Winning numbers for 1 draw on April 9, 2026 in Wisconsin.
Draw times: Evening.
Our take on the Badger 5 results
April 9, 2026Badger 5 report — Thursday night, April 9, 2026: 01 13 20 28 29 shows a notable pattern
On Thursday night, April 9, 2026, the Badger 5 draw in Wisconsin produced a notable return: 01 13 20 28 29 after days of absence. Against an expected cadence of 1 in 169,911 draws, the gap registers as a clear deviation in timing that merits documentation in the historical record.
Overview
On Thursday night, April 9, 2026, the Badger 5 draw in Wisconsin produced a notable return: 01 13 20 28 29 after days of absence. Against an expected cadence of 1 in 169,911 draws, the gap registers as a clear deviation in timing that merits documentation in the historical record.
Combo Profile
As a number pattern, 01 13 20 28 29 uses 5 distinct numbers and a wide spread from 1 to 29.
Why Droughts Matter
Extended absences like this provide context, not direction. They show how randomness behaves across large samples and help analysts quantify how often the system deviates from its baseline cadence.
Data Notes
Specifically: this analysis documents the results logged for Thursday night, April 9, 2026 and compares them to historical cadence. This is documentation, not a forecast.
From Stepzero
The takeaway: this reporting is shaped to maintain continuity across the record as a reference point for continuity. The goal is clarity and stability.
Additional Context
Stability comes from the accumulation of entries. One draw alone does not define the pattern, but the record grows more reliable with each addition to the dataset.

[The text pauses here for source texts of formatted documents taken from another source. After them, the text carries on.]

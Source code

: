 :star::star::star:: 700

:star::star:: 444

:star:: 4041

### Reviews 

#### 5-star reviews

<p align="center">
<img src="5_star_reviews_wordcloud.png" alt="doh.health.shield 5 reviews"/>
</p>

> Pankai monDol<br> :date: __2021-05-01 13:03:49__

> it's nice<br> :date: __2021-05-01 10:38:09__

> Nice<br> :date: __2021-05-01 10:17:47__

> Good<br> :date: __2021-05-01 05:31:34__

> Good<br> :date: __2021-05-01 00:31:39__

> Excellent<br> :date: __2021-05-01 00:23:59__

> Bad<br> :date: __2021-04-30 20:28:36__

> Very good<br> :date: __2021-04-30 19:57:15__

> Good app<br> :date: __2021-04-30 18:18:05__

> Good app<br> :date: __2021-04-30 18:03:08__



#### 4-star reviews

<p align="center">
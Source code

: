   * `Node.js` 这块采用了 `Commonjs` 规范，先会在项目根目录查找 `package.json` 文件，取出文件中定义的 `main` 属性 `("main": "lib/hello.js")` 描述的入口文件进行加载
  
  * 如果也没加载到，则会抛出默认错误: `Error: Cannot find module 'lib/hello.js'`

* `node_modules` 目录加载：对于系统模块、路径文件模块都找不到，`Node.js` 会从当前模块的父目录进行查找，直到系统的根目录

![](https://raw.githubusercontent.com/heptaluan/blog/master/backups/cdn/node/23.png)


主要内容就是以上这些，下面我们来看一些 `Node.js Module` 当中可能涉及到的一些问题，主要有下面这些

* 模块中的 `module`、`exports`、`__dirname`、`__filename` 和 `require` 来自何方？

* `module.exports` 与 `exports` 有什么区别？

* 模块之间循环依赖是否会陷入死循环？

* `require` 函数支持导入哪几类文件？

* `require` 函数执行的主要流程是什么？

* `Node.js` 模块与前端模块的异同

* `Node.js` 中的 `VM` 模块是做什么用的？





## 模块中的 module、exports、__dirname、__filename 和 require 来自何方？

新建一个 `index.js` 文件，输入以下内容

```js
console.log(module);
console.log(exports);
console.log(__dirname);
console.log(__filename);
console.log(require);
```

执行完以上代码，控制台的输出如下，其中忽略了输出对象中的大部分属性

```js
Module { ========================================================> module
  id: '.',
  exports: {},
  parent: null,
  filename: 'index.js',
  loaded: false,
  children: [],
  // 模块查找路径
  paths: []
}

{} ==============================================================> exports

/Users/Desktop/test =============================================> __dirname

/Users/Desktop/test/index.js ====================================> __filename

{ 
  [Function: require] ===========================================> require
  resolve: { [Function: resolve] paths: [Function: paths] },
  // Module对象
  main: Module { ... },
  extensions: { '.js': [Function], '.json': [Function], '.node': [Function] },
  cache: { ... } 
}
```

Distribution analysis depends on consistent documentation. Each draw updates the record, allowing analysts to test whether deviations persist, reverse, or revert to expected ranges.

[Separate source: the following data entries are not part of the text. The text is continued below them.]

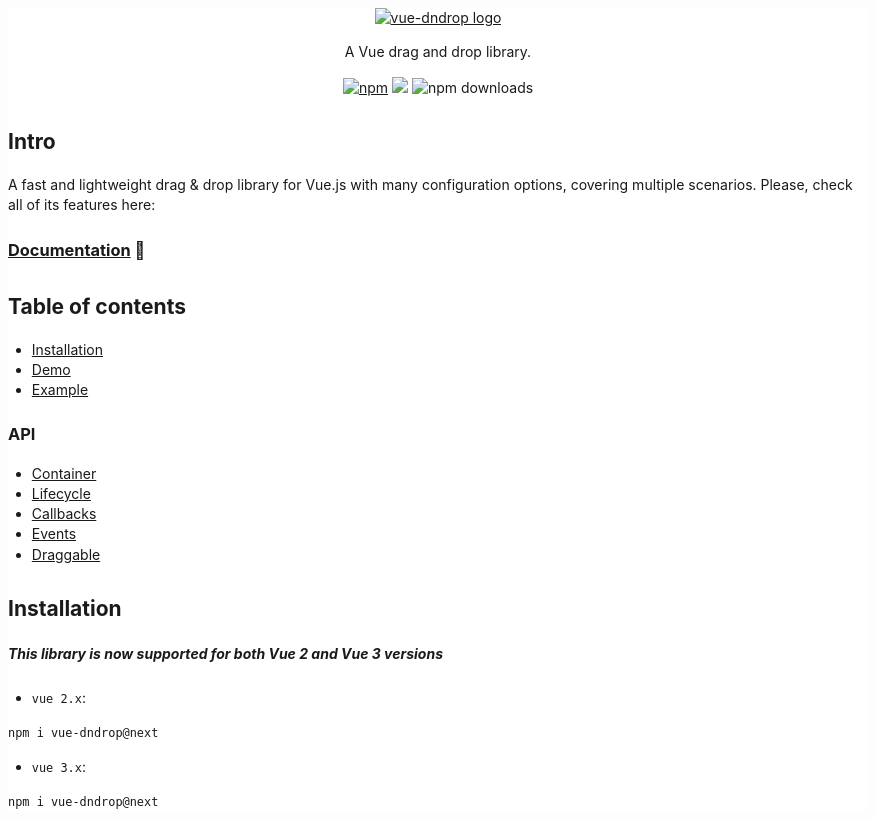 <p align="center">
  <a href="https://amendx.github.io/vue-dndrop">
    <img src="https://user-images.githubusercontent.com/30783877/135903129-ec4df6f1-28e9-4cb2-8a06-025991c807b3.png" alt="vue-dndrop logo">
  </a>
</p>

<p align="center">
A Vue drag and drop library.
</p>

<p align="center">
<a href="https://www.npmjs.com/package/vue-dndrop"><img alt="npm" src="https://img.shields.io/npm/v/vue-dndrop.svg?style=flat-square"></a>
<img src="https://app.travis-ci.com/amendx/vue-dndrop.svg?branch=master"/>
<img src="https://img.shields.io/npm/dt/vue-dndrop" alt="npm downloads">
</p>

## Intro

A fast and lightweight drag & drop library for Vue.js with many configuration options, covering multiple scenarios. Please, check all of its features here:

### [Documentation](https://amendx.github.io/vue-dndrop) 🎉

## Table of contents

- [Installation](#installation)
- [Demo](#demo)
- [Example](#example)

### API

- [Container](#container)
- [Lifecycle](#lifecycle)
- [Callbacks](#callbacks)
- [Events](#events)
- [Draggable](#draggable)

## Installation

##### **This library is now supported for both Vue 2 and Vue 3 versions**

- `vue 2.x`:

```shell
npm i vue-dndrop@next
```

- `vue 3.x`:

```shell
npm i vue-dndrop@next
```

Record-keeping at scale becomes the foundation for analysis. Each outcome, whether typical or unusual, contributes to the stability and clarity of the long-run picture.
Adding to the Long-Term Record
This result adds a measurable entry to the long-term record. Over time, those entries are what sharpen distribution analysis and reveal whether the system is tracking its expected cadence.